- ASSIGNMENT -
Report, as a single figure, how many lines in the records below include "revealed".

- DATA EXCERPTS -

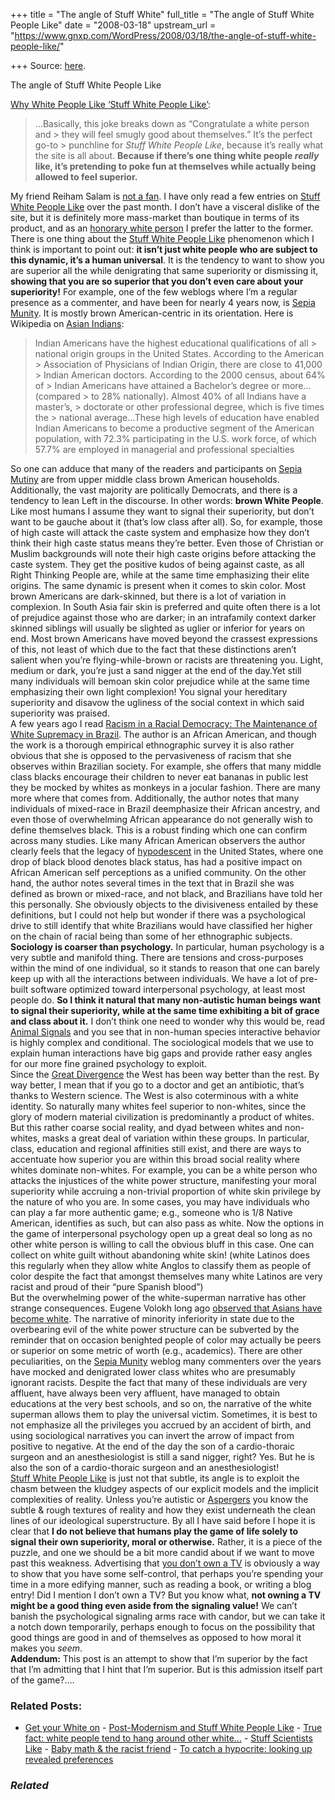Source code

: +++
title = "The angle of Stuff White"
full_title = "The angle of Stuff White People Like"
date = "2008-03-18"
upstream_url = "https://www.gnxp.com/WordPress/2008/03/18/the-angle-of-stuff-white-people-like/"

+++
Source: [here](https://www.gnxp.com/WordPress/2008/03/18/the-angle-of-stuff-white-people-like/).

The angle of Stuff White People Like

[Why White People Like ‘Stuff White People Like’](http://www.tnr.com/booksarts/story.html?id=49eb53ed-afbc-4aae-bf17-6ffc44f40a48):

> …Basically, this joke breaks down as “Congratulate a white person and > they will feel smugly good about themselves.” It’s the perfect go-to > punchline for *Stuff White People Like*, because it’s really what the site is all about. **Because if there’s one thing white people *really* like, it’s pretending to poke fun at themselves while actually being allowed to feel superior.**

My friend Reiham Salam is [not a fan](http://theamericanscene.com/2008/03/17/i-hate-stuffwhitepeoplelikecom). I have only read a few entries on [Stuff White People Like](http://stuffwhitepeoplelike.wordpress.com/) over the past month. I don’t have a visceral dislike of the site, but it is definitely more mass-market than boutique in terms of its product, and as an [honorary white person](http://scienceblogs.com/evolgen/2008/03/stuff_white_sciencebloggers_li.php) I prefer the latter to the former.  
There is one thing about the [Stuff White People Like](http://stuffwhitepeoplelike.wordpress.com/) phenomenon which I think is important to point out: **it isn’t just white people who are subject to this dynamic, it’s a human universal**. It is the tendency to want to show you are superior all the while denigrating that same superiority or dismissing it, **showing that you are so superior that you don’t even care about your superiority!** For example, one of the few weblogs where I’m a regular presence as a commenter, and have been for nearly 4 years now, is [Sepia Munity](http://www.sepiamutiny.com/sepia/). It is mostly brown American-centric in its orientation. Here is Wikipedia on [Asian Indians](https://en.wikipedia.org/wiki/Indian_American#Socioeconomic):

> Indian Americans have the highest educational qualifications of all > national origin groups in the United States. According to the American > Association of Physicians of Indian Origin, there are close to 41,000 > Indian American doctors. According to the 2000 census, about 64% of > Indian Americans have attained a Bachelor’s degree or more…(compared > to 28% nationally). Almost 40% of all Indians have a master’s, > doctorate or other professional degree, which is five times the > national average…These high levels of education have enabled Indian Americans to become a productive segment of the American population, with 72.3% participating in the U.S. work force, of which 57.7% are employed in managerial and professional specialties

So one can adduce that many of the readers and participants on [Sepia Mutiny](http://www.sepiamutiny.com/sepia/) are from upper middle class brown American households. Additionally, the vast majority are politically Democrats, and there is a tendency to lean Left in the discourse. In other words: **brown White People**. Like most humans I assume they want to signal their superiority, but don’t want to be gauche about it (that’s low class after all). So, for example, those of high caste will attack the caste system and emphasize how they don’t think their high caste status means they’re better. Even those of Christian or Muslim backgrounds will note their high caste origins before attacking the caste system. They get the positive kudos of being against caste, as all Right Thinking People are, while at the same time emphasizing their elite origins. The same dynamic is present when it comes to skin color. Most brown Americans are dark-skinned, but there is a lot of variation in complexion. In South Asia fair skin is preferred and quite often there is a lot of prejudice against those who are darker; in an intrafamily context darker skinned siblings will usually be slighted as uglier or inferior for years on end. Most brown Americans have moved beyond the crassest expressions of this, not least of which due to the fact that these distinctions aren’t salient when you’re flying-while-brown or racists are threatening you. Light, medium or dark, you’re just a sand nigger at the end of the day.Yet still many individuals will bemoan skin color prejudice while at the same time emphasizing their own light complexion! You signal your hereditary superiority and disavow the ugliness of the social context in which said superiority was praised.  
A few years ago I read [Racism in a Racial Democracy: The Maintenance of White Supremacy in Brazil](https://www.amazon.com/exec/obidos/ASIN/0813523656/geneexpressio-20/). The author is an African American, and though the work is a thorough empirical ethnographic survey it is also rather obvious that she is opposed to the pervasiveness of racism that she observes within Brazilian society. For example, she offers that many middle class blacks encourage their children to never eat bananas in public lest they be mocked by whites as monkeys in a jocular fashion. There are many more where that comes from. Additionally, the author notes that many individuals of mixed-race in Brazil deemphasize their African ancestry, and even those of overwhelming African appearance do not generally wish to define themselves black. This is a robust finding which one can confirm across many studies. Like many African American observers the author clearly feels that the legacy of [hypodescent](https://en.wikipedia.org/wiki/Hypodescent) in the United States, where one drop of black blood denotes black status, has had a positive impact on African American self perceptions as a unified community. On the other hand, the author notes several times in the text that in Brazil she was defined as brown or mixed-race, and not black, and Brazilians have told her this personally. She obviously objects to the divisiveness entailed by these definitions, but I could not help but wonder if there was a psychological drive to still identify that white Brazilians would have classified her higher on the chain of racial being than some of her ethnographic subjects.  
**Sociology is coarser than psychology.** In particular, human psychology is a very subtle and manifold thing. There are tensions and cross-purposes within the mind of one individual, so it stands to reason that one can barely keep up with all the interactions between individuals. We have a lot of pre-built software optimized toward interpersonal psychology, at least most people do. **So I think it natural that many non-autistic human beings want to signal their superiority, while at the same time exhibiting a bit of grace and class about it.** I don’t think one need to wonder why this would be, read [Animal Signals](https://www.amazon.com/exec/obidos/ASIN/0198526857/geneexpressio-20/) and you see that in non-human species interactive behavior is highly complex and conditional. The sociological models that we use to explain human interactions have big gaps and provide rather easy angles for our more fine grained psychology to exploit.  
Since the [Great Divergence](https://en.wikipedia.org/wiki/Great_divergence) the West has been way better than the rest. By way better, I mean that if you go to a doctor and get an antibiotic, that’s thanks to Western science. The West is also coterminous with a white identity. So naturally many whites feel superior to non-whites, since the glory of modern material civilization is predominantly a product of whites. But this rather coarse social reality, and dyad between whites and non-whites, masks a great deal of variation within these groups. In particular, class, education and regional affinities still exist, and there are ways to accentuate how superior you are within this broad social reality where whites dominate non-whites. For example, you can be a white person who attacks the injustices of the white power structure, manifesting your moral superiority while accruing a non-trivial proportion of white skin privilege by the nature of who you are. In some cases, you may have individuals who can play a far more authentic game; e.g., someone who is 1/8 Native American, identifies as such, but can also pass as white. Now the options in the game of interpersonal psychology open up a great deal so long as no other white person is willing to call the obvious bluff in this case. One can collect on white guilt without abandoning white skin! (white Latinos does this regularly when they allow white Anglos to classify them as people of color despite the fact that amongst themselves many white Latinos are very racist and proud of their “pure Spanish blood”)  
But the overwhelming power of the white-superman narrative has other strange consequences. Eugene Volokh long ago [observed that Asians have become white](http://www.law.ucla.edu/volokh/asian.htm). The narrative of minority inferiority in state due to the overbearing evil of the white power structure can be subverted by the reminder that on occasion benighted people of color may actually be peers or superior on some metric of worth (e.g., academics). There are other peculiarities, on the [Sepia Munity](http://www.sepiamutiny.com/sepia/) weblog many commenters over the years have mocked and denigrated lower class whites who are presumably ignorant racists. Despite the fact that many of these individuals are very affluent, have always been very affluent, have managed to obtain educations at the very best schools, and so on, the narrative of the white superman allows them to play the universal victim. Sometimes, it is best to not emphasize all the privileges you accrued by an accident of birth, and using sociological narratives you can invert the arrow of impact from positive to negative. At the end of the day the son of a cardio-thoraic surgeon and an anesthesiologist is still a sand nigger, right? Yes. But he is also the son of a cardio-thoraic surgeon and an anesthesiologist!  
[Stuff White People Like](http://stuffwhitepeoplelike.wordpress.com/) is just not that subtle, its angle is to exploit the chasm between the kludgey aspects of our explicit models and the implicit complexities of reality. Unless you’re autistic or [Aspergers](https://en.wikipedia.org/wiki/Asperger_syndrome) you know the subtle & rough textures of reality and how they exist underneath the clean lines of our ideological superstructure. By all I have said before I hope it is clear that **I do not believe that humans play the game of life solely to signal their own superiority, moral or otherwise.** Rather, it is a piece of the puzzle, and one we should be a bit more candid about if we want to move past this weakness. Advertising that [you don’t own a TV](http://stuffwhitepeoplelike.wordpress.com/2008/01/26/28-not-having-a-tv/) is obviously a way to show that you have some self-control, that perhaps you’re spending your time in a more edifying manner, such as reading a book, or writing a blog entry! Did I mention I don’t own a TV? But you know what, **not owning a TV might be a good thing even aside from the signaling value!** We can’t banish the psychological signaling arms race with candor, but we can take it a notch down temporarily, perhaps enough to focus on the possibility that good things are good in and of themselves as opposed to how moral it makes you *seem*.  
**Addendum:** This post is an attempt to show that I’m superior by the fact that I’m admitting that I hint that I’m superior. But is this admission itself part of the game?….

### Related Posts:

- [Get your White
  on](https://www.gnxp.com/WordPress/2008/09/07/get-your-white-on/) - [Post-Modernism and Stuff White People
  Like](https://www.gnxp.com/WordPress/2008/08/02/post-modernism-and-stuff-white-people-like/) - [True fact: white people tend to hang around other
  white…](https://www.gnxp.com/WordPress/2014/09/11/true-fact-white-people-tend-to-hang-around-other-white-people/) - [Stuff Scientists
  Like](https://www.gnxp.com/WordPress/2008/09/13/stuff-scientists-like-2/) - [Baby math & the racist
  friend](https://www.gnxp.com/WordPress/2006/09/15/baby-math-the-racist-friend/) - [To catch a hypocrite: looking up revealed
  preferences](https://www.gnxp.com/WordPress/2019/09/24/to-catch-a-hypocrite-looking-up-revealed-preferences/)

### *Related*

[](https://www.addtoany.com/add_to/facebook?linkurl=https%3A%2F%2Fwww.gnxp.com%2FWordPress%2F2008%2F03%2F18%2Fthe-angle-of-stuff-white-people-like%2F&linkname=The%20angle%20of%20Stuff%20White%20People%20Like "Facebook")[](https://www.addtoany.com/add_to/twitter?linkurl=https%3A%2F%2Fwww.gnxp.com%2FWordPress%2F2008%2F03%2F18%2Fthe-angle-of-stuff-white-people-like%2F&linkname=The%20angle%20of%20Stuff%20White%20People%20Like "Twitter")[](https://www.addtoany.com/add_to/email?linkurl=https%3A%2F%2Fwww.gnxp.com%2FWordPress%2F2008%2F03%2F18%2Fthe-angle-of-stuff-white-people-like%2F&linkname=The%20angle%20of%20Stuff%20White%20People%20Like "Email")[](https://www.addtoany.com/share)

- FINAL ANSWER -
2